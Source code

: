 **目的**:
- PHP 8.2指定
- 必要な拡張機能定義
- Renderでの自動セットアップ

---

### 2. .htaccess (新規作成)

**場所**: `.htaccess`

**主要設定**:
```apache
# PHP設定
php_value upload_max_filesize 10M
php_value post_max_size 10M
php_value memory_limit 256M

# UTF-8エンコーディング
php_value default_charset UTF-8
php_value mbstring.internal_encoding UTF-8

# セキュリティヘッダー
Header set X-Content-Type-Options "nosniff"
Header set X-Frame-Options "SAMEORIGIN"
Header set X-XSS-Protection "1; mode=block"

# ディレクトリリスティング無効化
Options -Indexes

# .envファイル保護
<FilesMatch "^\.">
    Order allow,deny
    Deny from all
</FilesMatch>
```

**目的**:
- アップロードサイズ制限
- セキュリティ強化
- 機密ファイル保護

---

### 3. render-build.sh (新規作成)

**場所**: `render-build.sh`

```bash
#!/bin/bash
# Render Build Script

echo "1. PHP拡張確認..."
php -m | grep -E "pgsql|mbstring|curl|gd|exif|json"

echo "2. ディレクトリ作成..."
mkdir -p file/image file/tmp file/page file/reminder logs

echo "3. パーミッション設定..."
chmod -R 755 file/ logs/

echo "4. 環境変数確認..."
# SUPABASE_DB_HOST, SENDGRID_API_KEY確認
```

—————

YOUR TASK:
Based on the records above, how many lines hold the string "mbstring"? Answer with the number by itself.

ANSWER FOR THIS EXERCISE:
2